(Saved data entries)
▶
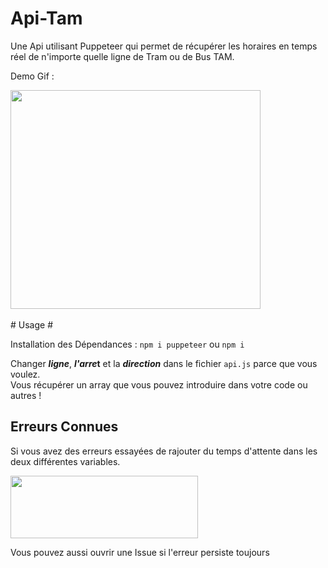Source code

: # Api-Tam
Une Api utilisant Puppeteer qui permet de récupérer les horaires en temps réel de n'importe quelle ligne de Tram ou de Bus TAM.

Demo Gif :

<img src="https://im5.ezgif.com/tmp/ezgif-5-bd12364f93.gif" width="400" height="350" />
<br>
<br>
 # Usage #
 
 Installation des Dépendances : 
 ``npm i puppeteer``
ou
 ``npm i``
 


 
 
 Changer ***ligne***, ***l'arre*t** et la ***direction*** dans le fichier ``api.js`` parce que vous voulez.
 <br>
 Vous récupérer un array que vous pouvez introduire dans votre code ou autres !
 
 ## Erreurs Connues ##
 
Si vous avez des erreurs essayées de rajouter du temps d'attente dans les deux différentes variables.

<img src="https://i.imgur.com/JnaV8yD.png" width="300" height="100" />

 Vous pouvez aussi ouvrir une Issue si l'erreur persiste toujours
◀
TASK PROMPT |
Which lines of the data above contain the string "ligne"? Copy each of them.

YOUR RESPONSE |
Une Api utilisant Puppeteer qui permet de récupérer les horaires en temps réel de n'importe quelle ligne de Tram ou de Bus TAM.
 Changer ***ligne***, ***l'arre*t** et la ***direction*** dans le fichier ``api.js`` parce que vous voulez.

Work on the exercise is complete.